Decoding Impact: Increasing temperature or top-p reduced bias slightly but did not eliminate the fundamental rigidity. The "Strict" strategy showed the highest stubbornness (e.g., DeepSeek stubbornness rate $\approx$ 0.97).

B. Asymmetric Condition (Clarity)

Rigid Exploitation: Models quickly identified the superior arm but exploited it too rigidly. They failed to re-check the inferior arm sufficiently, leading to underperformance compared to an optimal oracle.
Efficiency vs. Flexibility: While total rewards were high, the lack of "re-checking" indicates a failure to hedge against false certainty.
Exploration Failure: Even under "Exploratory" decoding settings, models struggled to balance exploitation with necessary verification.

C. Computational Modeling Insights

The hierarchical fit revealed the underlying mechanism for these behaviors:

Low Learning Rates ( $\mu_A$ ): Values were uniformly low ( $\approx 0.09 - 0.33$ ), indicating that LLMs update their internal value estimates very slowly.

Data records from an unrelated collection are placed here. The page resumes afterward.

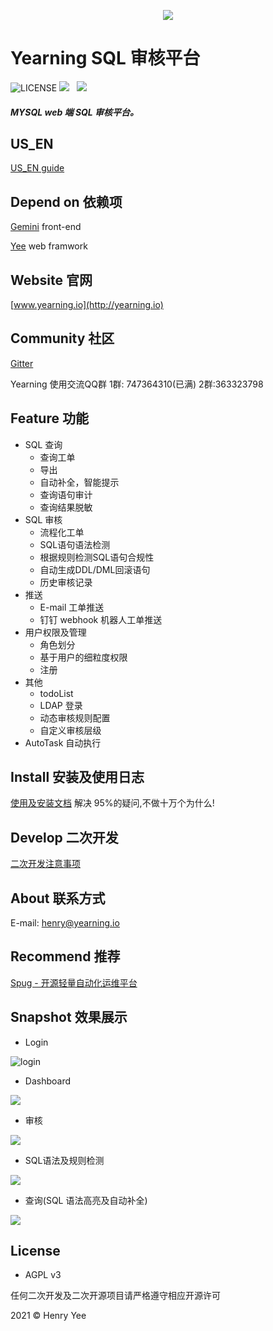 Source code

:<p align="center">
        <img  src="img/logo.jpg">
</p>

# Yearning SQL 审核平台

![LICENSE](https://img.shields.io/badge/license-AGPL%20-blue.svg)
![](https://img.shields.io/badge/build-release-brightgreen.svg)  
![](https://img.shields.io/badge/version-v2.3.3-brightgreen.svg)

##### MYSQL web 端 SQL 审核平台。

## US_EN

[US_EN guide](README_EN.md)

## Depend on 依赖项

[Gemini](https://github.com/cookieY/Yearning-gemini) front-end

[Yee](https://github.com/cookieY/yee) web framwork

## Website 官网

[www.yearning.io](http://yearning.io)

## Community 社区

[Gitter](https://gitter.im/talk-to-yearning/community?utm_source=share-link&utm_medium=link&utm_campaign=share-link)

Yearning 使用交流QQ群 1群: 747364310(已满) 2群:363323798
## Feature 功能

-   SQL 查询
    -   查询工单
    -   导出
    -   自动补全，智能提示
    -   查询语句审计
    -   查询结果脱敏
-   SQL 审核
    -   流程化工单
    -   SQL语句语法检测
    -   根据规则检测SQL语句合规性    
    -   自动生成DDL/DML回滚语句
    -   历史审核记录
-   推送
    -   E-mail 工单推送
    -   钉钉 webhook 机器人工单推送
-   用户权限及管理
    -   角色划分
    -   基于用户的细粒度权限
    -   注册
-   其他
    -   todoList
    -   LDAP 登录
    -   动态审核规则配置
    -   自定义审核层级
-   AutoTask 自动执行

## Install 安装及使用日志

[使用及安装文档](http://guide.yearning.io) 解决 95%的疑问,不做十万个为什么!

## Develop 二次开发

[二次开发注意事项](https://guide.yearning.io/developer.html)

## About 联系方式

E-mail: henry@yearning.io

## Recommend 推荐

[Spug - 开源轻量自动化运维平台](https://github.com/openspug/spug)

## Snapshot 效果展示

-   Login

![login](img/login.png)

-   Dashboard

![](img/dash.png)

-   审核

![](img/audit.png)

-   SQL语法及规则检测

![](img/postorder.png)

-   查询(SQL 语法高亮及自动补全)

![](img/query.png)


## License

-   AGPL v3

任何二次开发及二次开源项目请严格遵守相应开源许可

2021 © Henry Yee
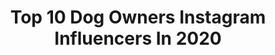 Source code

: ---
title: Top 10 Dog Owners Instagram Influencers In 2020
description: >-
  Find top dog owners Instagram influencers in 2020. Most popular hashtags: #meingzh #meinzuhause #caterhamr500 #nordichome.
platform: Instagram
profiles:
  - username: "alexjaybeauty"
    fullname: >-
      Alex Jay
    location: "United States"
    followers: 20045
    engagement: 930
    commentsToLikes: 0.041866
    id: ck136zzcf93wx0i198w9jblr2
    verified: false
    hashtags: "#getlemonhead, #gaycub, #bestfriends, #mylove"
  - username: "costeee"
    fullname: >-
      𝖈𝖔𝖘𝖙𝖊𝖊
    location: "Finland"
    followers: 11226
    engagement: 2080
    commentsToLikes: 0.014472
    id: ck5c76ovu6xex0i11v5kr1m1e
    verified: false
    hashtags: ""
  - username: "emilyhatfield"
    fullname: >-
      Emily Hatfield
    location: "United States"
    followers: 10731
    engagement: 748
    commentsToLikes: 0.013353
    id: ck5zrnfdbwwre0i14wcpfu7mw
    verified: false
    hashtags: "#netflixcheer, #navarrocheer, #voteearly, #internationalwomensday"
  - username: "therealenver"
    fullname: >-
      Enver Gjokaj
    location: "United States"
    followers: 14140
    engagement: 1313
    commentsToLikes: 0.018882
    id: ck6tz16cc71yz0j71e9jk5vgd
    verified: true
    hashtags: "#sawyer, #mansbestfriend, #wonkyeye, #mutt"
  - username: "jnnfr2607"
    fullname: >-
      JENNY • HEJ.HI.HELLO.WELCOME!
    location: "Germany"
    followers: 4841
    engagement: 1127
    commentsToLikes: 0.114410
    id: ck5hn4mk3n72n0i1112083riq
    verified: false
    hashtags: "#bathroom, #verlosung, #baby2020, #interi"
  - username: "brianposehn"
    fullname: >-
      Brian Posehn
    location: "United States"
    followers: 56920
    engagement: 372
    commentsToLikes: 0.029295
    id: ck6ucxp38i0a90j71rmjz69sc
    verified: false
    hashtags: "#bert, #washyourhands, #themandalorian, #bigbangtheory"
  - username: "aw"
    fullname: >-
      Allison Williams
    location: "United States"
    followers: 897972
    engagement: 455
    commentsToLikes: 0.010762
    id: ck0vwoab0urwg0i19plm1fp2y
    verified: true
    hashtags: "#oscars2018, #moxiesayshi, #shoulderpads, #thisisalmost30"
  - username: "caseyhphotos"
    fullname: >-
      Casey Hendrickson
    location: "United States"
    followers: 29473
    engagement: 8
    commentsToLikes: 0.072667
    id: ck14huexfc7060i1916qd8x1s
    verified: false
    hashtags: "#carolinabride, #smpweddings, #ashevilleweddingphotographer, #buzzfeedweddings"
  - username: "joachim_pastor"
    fullname: >-
      Joachim Pastor
    location: "France"
    followers: 16738
    engagement: 406
    commentsToLikes: 0.039095
    id: ck5bwsoiemc7f0i11v01i4icr
    verified: false
    hashtags: "#shadowhills, #sslgcomp, #empiricallab, #hotelarchitecture"
  - username: "remy.barista"
    fullname: >-
      Belgium Barista champion 2018🏆
    location: "United Kingdom"
    followers: 81935
    engagement: 144
    commentsToLikes: 0.031179
    id: ck5hpqdtxrsul0i11ck3jljs2
    verified: false
    hashtags: "#visitbrussels, #london, #kruve, #bloodygoodcoffee"
---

Early fluctuations are therefore entrenched.
Extremely High Inverse Temperatures ( $\mu_\tau$ ): Values clustered near the ceiling ( $\approx 4.99 - 5.00$ $\approx 4.99 - 5.00$ ), indicating near-deterministic policy.
- Interpretation: The combination of slow learning (low $A$ ) and extreme determinism (high $\tau$ ) explains why LLMs get "stuck" on early choices and refuse to explore alternatives even when evidence suggests they should.
Robustness: These parameters remained consistent across different decoding configurations, suggesting the bias is structural to the model's decision process rather than an artifact of sampling noise.

4. Key Contributions

Identification of "Epistemic Inertia": The paper defines a specific failure mode where LLMs treat uncertainty as noise to be eliminated rather than information to be harvested. They default to a single, efficiency-oriented strategy that lacks dynamic adjustment.
Methodological Framework: Demonstrates that minimal bandit tasks are a tractable and powerful probe for LLM decision tendencies, superior to static accuracy benchmarks for revealing interactive biases.
Computational Characterization: Provides the first quantitative evidence (via hierarchical RL modeling) that LLM decision rigidity stems from a specific combination of low learning rates and hyper-deterministic policies.
Decoding Limitations: Shows that standard decoding knobs (temperature, top-p) cannot fundamentally alter the underlying decision strategy; they only change the "appearance" of behavior or increase format errors.

5. Significance and Implications

Human-AI Dyads: The findings suggest significant risks when LLMs act as advisors. Their "confident" and deterministic outputs can lead humans to:
- Accept false positives under ambiguity (due to positional bias).
- Prematurely lock into unverified options.
- Fail to consider rare but consequential alternatives (due to lack of re-checking).
Systemic Bias: The "order effects" in prompts act as a choice architecture that shapes model output, which in turn shapes user reasoning.
Future Directions: The paper calls for new benchmarks involving non-stationary environments and social decision tasks to test if models can adapt when stability is not rewarded. It also suggests that future models need mechanisms to dynamically tune exploration based on expected information gain, rather than defaulting to rigid exploitation.

In conclusion, the paper argues that LLMs are not merely "stochastic parrots" but exhibit systematic, rigid decision biases that can negatively impact human-AI collaboration by creating an illusion of certainty where flexibility is required.